The case of Voice of the Handicapped is not unique. Radio stations across the country have been forced to cut transmission times because of hikes in gas prices. This is particularly problematic for audiences outside the capital, where timely elections reports will be limited to radio. Sierra Leone’s radio managers have devised an election coverage strategy to link radio stations through a central network, allowing journalists to report on activities at stations around the country live on air. However, because of reduced airtime at stations across the country, this strategy is unlikely to secure up-to-date electoral news across the board.

Television coverage is problematic for different reasons. Three out of the four television stations are owned and controlled by the government and are seen as unlikely to report electoral fraud.

“The state-owned Sierra Leone Broadcasting Service (SLBS) radio and television are nothing more than propaganda mechanisms controlled by demagogues in the SLPP,” according to an Expo Times editorial. “Every news item that goes out for broadcast first goes through the Ministry of Information for vetting.”

The sole independent television station, ABC Television, is struggling to meet production costs.

Yet journalists in Sierra Leone continue to be proud of their media. Sierra Leone has a long history of independent and critical journalism. It was home to the first newspaper published in Anglophone West Africa, which came out in 1801. And the post-war media landscape reflects a revitalized journalism profession. It includes 44 newspapers, 33 community radio stations, six international radio relay stations and four television stations. Not only is there a wealth of media organizations, but Sierra Leone now also boasts a school to train its very own journalists. Fourah Bay College, Sierra Leone’s top university, conferred its first degrees in journalism and mass communications in 2005.

Although graduates are proud of their degrees and the professionalism they symbolize and have secured jobs at the most prestigious news organizations in the country, several of them fear that their reporting will be hampered because they lack the basic tools of their trade. Most of them do not have computers or even tape-recorders.

In general, journalists’ work is made difficult by a scarcity of technologies and materials, including computers, printers, telephones, cameras, paper, notepads, pens and pencils, tape recorders, office space and office furniture. A recent survey of 50 Freetown print journalists conducted at Fourah Bay College showed that while one out of five respondents have access to computers and telephones in the newsroom, only one out of ten have access to tape recorders and note pads.

As a result of inadequate in-house resources, many journalists use expensive commercial computing centers for services including typing and desktop publishing and also rely on outsourcing for filming, plating and printing. The President of the Sierra Leone Reporters Union, Dawson Kuyateh, expressed pessimism about the timeliness and accuracy of electoral reporting.
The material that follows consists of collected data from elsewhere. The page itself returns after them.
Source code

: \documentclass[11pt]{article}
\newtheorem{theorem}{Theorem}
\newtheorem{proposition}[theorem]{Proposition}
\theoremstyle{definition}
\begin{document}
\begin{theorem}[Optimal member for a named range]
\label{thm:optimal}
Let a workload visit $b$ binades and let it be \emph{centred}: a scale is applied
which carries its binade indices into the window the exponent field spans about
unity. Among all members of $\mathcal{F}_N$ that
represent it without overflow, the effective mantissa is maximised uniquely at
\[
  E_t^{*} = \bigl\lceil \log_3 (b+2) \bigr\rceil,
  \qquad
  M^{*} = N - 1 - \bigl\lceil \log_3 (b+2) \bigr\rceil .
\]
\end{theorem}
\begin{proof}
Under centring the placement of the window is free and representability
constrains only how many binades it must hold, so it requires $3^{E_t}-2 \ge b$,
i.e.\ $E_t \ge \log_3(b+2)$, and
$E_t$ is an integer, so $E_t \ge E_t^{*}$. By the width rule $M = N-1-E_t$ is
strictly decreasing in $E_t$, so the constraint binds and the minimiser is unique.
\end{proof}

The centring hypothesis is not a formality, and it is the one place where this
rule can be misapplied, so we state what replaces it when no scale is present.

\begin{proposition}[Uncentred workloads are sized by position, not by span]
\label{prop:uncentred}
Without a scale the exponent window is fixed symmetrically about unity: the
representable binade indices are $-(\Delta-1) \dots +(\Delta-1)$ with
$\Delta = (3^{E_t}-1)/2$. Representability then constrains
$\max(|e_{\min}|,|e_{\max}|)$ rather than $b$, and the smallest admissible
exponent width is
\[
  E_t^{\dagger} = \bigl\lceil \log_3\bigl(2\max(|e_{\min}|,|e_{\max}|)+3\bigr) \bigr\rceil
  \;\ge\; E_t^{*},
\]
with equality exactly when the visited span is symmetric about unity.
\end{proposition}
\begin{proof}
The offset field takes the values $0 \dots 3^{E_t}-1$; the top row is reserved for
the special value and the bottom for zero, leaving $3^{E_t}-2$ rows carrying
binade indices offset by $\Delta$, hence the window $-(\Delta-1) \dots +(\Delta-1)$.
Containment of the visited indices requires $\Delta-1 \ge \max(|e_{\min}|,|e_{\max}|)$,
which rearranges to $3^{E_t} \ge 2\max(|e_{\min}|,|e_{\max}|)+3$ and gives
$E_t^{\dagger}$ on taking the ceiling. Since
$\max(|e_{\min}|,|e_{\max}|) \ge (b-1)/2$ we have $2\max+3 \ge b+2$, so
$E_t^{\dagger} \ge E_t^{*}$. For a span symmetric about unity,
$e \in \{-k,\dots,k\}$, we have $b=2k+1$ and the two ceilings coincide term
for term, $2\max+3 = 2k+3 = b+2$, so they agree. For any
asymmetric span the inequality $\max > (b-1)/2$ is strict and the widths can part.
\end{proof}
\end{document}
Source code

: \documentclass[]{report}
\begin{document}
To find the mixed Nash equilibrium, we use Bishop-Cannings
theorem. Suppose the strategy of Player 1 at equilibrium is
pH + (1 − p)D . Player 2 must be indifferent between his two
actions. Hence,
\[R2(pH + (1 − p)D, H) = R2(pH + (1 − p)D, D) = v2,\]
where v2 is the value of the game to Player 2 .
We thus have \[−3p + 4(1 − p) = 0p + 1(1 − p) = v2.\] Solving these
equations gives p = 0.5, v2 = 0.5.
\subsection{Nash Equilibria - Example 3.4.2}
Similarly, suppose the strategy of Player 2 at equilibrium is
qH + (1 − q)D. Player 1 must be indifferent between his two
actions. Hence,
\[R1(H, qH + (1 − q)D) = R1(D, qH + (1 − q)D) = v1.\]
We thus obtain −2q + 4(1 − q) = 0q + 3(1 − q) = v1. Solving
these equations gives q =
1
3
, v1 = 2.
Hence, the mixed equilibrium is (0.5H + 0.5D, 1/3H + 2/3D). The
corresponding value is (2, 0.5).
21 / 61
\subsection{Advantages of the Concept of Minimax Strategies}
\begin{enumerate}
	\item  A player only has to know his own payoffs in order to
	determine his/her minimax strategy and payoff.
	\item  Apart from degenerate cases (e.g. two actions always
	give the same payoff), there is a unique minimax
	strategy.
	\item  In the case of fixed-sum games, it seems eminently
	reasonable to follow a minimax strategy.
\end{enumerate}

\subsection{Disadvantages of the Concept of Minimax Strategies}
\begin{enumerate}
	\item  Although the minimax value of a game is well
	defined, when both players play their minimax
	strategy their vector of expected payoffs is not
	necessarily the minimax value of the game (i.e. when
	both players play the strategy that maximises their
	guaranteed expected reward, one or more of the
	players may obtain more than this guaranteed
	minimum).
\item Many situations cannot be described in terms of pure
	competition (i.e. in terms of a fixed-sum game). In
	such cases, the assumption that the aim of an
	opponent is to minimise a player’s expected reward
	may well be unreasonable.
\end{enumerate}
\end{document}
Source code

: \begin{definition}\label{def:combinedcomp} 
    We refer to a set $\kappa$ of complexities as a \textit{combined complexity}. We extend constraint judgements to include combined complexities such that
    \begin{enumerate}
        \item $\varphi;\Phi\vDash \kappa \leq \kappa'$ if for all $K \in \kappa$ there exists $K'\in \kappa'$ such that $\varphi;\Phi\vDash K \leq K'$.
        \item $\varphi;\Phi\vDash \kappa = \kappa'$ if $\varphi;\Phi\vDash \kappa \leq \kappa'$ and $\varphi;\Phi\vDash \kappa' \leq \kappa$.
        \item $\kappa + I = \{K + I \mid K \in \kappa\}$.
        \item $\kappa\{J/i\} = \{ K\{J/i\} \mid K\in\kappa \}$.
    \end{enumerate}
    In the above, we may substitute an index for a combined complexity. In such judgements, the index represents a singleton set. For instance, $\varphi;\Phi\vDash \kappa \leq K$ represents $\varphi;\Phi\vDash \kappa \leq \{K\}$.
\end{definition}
He pointed to the inadequacy of photographic equipment as a particular concern.

“Most of my members don’t have still cameras to take snapshots of activities,” he said. For those photographers that do own equipment, high-quality film is difficult to finance.

Other journalists are more hopeful. Philip Neville, executive editor of the Standard Times, said that his paper is equipped with computers, stationary and tape-recorders.

Media organizations that don’t have such resources blame flagging advertising revenues. In Sierra Leone, the government, mobile phone companies and international NGOs account for the majority of advertising revenue. The government only advertises in newspapers sympathetic to its policies, according to several newspaper editors.

“Government institutions consider my paper to be an opposition paper, so its ministries are not advertising with me,” says Mohamed D. Koroma, managing editor of the African Champion newspaper. “The government thinks without its adverts, my paper won’t come out, but I will continue to maintain my stance.”

Sheka Tarawally, the former editor of the Torchlight, was forced to close down his newspaper during the civil war. His newspaper’s critical stance towards the government made it impossible to resume operations after the end of hostilities, as public and private clients took their advertising accounts elsewhere to avoid association with the opposition.

“We lost everything, and there was no finance to restart publication,” he said.

As a result of low advertising and sales revenues, some media organizations cannot afford to pay employees a living wage. At least 20 percent of newspaper journalists work entirely without pay, according to a study conducted at Fourah Bay College, University of Sierra Leone.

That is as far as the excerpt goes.